The puq program first created a file using the unique id it generated. That file is sweep_140682290.hdf5. All information about this run is placed in there. The puq program next ran 13 jobs, using the parameters calculated by the Smolyak method. Then it calculated a response surface.

For the Smolyak method, the response surface should ge a perfect fit if the polynomial degree of the function is less than or equal to the Smolyak level parameter. For our example, we used a level 2 Smolyak run to approzimate a The Rosenbrock function, which is 4th degree. Because of this, the response surface does not exactly fit the data points. The RMSE is 20.5%.

PUQ also calculates the sensitivity of the parameters using the Elementary Effects Method

We can plot the response surface and pdf:

```
~/puq/examples/rosen> puq plot -r sweep_140682290.hdf5
plotting PDF for z
```

And if you look at the response surface, you see the actual data as blue dots. Many of them are not on the response surface, indicating a bad fit.

For comparison, here is the expected rosenbrock function.
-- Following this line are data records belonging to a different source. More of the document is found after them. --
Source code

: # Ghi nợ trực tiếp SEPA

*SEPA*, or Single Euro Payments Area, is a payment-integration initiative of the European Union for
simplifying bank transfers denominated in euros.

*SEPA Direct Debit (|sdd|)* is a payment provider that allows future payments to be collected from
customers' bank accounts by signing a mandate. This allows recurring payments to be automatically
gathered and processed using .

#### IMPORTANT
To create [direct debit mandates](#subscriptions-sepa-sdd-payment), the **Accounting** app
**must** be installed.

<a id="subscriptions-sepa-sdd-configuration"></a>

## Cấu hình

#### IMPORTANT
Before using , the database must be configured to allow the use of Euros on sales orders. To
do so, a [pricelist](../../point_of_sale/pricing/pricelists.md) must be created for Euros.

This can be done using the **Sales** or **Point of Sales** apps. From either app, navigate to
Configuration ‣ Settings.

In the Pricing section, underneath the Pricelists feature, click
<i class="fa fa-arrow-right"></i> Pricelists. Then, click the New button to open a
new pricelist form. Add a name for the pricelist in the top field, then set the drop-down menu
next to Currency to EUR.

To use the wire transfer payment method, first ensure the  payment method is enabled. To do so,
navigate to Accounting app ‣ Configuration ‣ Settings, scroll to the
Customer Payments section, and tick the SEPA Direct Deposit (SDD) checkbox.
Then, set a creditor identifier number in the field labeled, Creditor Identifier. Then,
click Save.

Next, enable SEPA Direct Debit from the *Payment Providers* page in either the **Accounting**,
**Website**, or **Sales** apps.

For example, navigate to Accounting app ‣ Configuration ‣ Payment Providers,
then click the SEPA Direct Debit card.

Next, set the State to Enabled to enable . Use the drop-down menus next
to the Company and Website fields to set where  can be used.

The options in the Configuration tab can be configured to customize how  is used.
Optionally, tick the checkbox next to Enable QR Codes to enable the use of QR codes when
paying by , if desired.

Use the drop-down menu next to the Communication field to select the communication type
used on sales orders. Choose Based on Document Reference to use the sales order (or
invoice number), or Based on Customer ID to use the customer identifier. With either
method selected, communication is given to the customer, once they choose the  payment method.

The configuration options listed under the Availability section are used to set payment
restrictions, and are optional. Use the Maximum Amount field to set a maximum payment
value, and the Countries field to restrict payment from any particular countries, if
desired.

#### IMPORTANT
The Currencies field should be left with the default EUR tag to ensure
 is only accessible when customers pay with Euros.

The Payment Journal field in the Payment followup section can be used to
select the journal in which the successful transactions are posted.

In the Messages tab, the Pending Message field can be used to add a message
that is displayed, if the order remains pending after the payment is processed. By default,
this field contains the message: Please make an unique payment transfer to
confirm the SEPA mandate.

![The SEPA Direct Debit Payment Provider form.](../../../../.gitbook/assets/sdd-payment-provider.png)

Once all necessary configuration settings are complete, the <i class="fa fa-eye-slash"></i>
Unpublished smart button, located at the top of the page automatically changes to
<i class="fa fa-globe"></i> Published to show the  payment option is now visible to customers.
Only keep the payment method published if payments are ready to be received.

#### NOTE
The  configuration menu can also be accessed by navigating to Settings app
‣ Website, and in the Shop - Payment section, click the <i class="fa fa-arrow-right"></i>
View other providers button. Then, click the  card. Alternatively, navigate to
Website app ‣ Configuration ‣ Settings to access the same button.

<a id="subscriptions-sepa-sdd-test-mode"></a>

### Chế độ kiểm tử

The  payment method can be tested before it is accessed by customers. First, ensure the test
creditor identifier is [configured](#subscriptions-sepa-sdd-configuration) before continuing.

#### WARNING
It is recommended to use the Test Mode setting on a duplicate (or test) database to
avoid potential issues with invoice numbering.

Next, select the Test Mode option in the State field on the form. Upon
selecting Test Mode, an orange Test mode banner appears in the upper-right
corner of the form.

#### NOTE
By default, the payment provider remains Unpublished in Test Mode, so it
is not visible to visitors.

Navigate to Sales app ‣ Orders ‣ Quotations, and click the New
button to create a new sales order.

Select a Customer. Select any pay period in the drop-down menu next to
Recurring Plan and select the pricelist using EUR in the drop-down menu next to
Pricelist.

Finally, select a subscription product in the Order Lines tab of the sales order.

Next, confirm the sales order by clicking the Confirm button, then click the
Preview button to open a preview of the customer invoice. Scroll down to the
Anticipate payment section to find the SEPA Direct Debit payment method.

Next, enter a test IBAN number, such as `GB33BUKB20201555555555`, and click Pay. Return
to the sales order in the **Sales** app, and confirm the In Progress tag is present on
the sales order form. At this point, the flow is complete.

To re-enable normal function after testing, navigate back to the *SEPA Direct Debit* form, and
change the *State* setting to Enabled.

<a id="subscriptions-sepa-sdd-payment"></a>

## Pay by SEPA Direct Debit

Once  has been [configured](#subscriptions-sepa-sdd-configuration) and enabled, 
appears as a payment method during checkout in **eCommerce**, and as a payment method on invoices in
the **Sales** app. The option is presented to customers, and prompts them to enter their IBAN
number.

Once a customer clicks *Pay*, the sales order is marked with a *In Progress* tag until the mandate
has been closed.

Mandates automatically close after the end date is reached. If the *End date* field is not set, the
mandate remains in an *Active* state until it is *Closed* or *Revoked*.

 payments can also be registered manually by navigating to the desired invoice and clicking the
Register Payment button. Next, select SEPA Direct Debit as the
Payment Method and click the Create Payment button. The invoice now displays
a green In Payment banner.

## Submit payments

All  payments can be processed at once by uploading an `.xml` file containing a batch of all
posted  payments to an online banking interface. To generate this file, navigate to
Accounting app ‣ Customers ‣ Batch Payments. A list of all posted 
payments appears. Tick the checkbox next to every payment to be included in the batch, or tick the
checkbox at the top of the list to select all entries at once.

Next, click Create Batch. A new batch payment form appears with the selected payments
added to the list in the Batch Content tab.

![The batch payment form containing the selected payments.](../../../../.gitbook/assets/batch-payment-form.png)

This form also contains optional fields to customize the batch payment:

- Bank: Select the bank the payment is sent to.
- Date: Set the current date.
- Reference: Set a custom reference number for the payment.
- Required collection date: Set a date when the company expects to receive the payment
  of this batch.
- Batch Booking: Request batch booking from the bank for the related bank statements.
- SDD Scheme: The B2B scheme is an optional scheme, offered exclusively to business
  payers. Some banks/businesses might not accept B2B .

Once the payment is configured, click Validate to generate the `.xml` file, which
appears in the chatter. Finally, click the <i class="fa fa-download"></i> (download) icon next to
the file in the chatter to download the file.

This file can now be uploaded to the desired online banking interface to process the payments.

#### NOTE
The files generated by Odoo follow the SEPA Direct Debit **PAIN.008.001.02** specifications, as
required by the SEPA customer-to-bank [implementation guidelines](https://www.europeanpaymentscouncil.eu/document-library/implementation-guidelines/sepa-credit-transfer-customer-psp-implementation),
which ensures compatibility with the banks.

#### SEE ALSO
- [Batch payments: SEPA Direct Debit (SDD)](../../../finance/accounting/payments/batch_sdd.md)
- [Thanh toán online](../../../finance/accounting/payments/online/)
Next, if we bring up an editor and change the Smolyak level first to 3 then to 4, or do ‘puq extend’ twice, we get the following.

```
~/puq/examples/rosen> puq extend sweep_140682290.hdf5
Extending sweep_140682290.hdf5 Using Smolyak
Extending Smolyak to level 3
Processing <HDF5 dataset "z": shape (29,), type "<f8">
Surface = -200.0*x**2*y + 343.857*x**2 - 2.0*x + 100.0*y**2 - 136.143
RMSE = 2.40e+02 (6.66e+00 %)
SENSITIVITY:
Var u* dev
-----------------------------
x 4.8307e+03 6.5106e+03
y 2.0022e+03 1.7623e+03
```

```
~/puq/examples/rosen> puq extend sweep_140682290_A.hdf5
Extending sweep_140682290.hdf5 using Smolyak
Extending Smolyak to level 4
Processing <HDF5 dataset "z": shape (65,), type "<f8">
Surface = 100.0*x**4 - 200.0*x**2*y + 1.0*x**2 - 2.0*x + 100.0*y**2 + 1.0
RMSE = 3.96e-09 (1.10e-10 %)
SENSITIVITY:
Var u* dev
-----------------------------
x 5.0835e+03 6.9637e+03
y 1.9661e+03 1.7441e+03
```

With 65 samples Smolyak outperforms Monte Carlo with 1000 samples.

Note

Smolyak is only suitable for cases where the response function can be approximated
as a polynomial, at least over the input range with which we are concerned. For functions
with abrupt changes or discontinuities, *Latin Hypercube Sampling* is probably a better choice.